▸ DATA
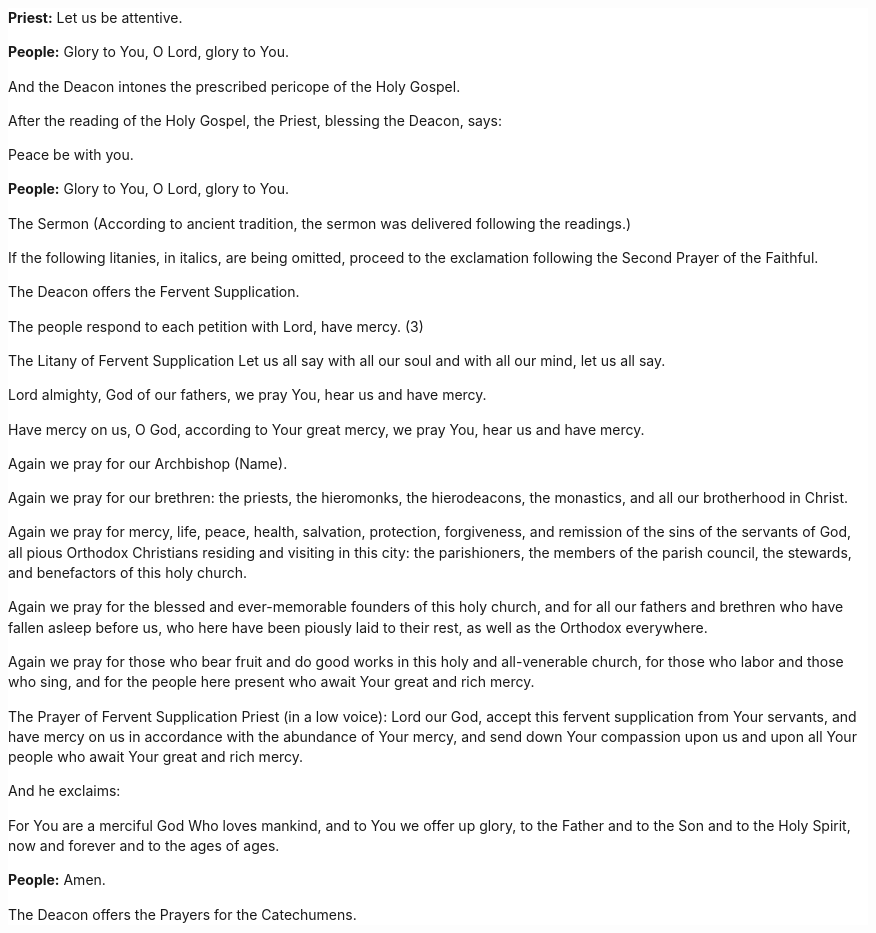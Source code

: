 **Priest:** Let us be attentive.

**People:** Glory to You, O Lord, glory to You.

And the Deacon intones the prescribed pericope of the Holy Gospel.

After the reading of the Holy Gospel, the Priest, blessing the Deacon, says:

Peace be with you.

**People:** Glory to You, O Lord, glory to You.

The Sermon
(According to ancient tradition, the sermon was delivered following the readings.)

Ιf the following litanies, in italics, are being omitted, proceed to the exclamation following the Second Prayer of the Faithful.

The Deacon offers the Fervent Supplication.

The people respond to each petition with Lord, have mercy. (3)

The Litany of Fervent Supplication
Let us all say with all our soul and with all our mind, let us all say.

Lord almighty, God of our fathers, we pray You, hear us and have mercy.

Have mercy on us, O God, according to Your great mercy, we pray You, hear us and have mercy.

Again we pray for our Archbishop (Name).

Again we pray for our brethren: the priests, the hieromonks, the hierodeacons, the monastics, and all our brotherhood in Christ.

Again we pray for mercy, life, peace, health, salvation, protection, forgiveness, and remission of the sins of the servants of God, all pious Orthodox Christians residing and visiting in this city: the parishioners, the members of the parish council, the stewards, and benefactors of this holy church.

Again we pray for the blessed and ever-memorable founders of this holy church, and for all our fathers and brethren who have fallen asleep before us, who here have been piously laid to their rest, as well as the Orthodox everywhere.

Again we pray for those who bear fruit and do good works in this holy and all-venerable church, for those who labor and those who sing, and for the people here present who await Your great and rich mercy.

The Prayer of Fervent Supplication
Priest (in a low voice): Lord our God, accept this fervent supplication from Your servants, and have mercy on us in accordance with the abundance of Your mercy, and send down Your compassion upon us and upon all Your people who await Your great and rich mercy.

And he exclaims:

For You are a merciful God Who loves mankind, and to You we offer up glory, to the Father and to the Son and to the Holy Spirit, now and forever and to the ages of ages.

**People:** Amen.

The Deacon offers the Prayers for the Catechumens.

* * *

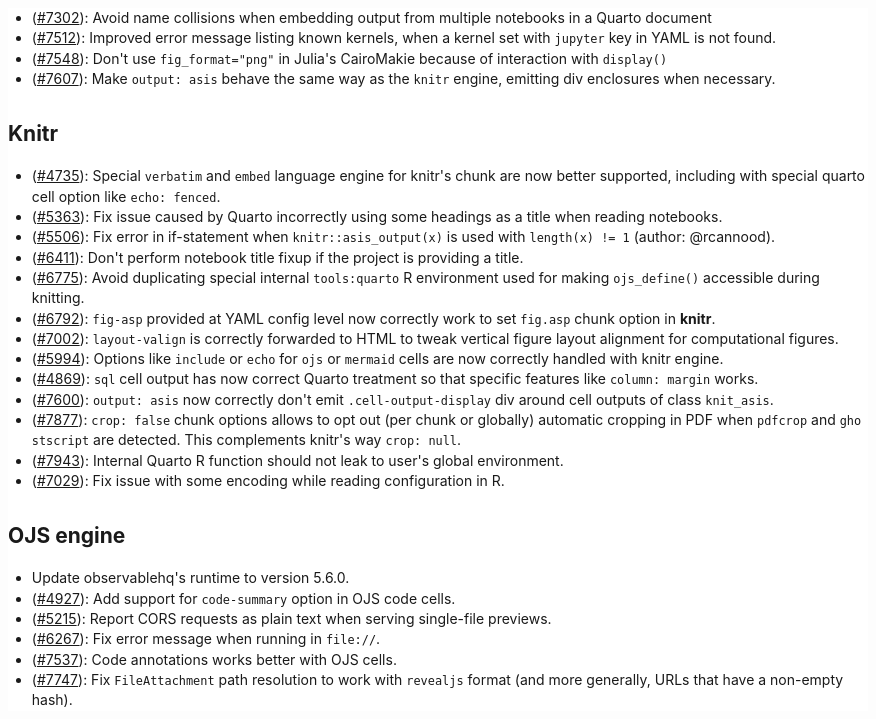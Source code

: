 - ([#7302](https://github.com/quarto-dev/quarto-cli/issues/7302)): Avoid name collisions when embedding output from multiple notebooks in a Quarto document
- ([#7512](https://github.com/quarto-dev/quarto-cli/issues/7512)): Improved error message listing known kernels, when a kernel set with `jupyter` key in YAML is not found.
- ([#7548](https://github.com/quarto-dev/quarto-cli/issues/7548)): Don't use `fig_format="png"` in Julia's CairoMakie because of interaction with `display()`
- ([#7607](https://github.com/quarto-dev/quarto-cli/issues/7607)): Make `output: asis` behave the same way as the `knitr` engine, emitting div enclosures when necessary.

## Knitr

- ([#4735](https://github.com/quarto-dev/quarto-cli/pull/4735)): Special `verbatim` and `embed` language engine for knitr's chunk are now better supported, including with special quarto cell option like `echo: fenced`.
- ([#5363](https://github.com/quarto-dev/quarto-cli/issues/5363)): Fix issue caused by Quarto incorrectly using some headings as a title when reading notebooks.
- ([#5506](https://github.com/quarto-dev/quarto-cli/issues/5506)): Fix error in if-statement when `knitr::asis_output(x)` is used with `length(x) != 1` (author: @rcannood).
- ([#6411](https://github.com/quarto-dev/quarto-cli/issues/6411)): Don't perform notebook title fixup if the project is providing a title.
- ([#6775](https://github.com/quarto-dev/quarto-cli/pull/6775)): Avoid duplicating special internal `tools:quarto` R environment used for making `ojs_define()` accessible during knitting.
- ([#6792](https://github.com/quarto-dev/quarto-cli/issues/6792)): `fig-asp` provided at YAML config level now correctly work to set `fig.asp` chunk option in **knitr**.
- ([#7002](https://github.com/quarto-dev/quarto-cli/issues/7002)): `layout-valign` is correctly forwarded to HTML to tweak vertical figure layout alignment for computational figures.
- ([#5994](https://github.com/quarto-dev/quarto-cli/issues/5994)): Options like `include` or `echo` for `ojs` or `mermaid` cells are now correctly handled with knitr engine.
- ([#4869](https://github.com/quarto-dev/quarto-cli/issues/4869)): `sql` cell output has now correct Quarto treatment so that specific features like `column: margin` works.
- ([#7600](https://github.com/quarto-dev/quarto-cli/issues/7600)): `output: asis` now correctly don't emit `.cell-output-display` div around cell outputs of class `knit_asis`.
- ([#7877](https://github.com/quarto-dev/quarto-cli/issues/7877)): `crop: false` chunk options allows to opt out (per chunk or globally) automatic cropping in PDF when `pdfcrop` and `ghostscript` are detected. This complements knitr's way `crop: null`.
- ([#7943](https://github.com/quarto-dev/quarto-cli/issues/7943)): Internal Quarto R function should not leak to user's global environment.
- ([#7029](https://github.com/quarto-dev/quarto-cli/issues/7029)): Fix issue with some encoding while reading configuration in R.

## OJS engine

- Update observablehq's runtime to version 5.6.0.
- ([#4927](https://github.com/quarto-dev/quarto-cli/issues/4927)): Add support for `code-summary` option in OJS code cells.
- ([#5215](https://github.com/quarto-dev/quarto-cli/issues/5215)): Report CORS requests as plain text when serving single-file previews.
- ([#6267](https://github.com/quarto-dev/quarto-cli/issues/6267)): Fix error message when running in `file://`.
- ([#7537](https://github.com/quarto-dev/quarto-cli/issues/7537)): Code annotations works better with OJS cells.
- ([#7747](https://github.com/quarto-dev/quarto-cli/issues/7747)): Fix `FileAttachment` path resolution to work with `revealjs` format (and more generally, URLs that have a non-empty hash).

▸ DIRECTIONS
From the listing above, return the lines starting at the one with "And the Deacon" and ending at the one with "Again we pray for the", both kept, exactly as they appear and nothing more.

▸ ANSWER TO THE EXERCISE
And the Deacon intones the prescribed pericope of the Holy Gospel.

After the reading of the Holy Gospel, the Priest, blessing the Deacon, says:

Peace be with you.

**People:** Glory to You, O Lord, glory to You.

The Sermon
(According to ancient tradition, the sermon was delivered following the readings.)

Ιf the following litanies, in italics, are being omitted, proceed to the exclamation following the Second Prayer of the Faithful.

The Deacon offers the Fervent Supplication.

The people respond to each petition with Lord, have mercy. (3)

The Litany of Fervent Supplication
Let us all say with all our soul and with all our mind, let us all say.

Lord almighty, God of our fathers, we pray You, hear us and have mercy.

Have mercy on us, O God, according to Your great mercy, we pray You, hear us and have mercy.

Again we pray for our Archbishop (Name).

Again we pray for our brethren: the priests, the hieromonks, the hierodeacons, the monastics, and all our brotherhood in Christ.

Again we pray for mercy, life, peace, health, salvation, protection, forgiveness, and remission of the sins of the servants of God, all pious Orthodox Christians residing and visiting in this city: the parishioners, the members of the parish council, the stewards, and benefactors of this holy church.

Again we pray for the blessed and ever-memorable founders of this holy church, and for all our fathers and brethren who have fallen asleep before us, who here have been piously laid to their rest, as well as the Orthodox everywhere.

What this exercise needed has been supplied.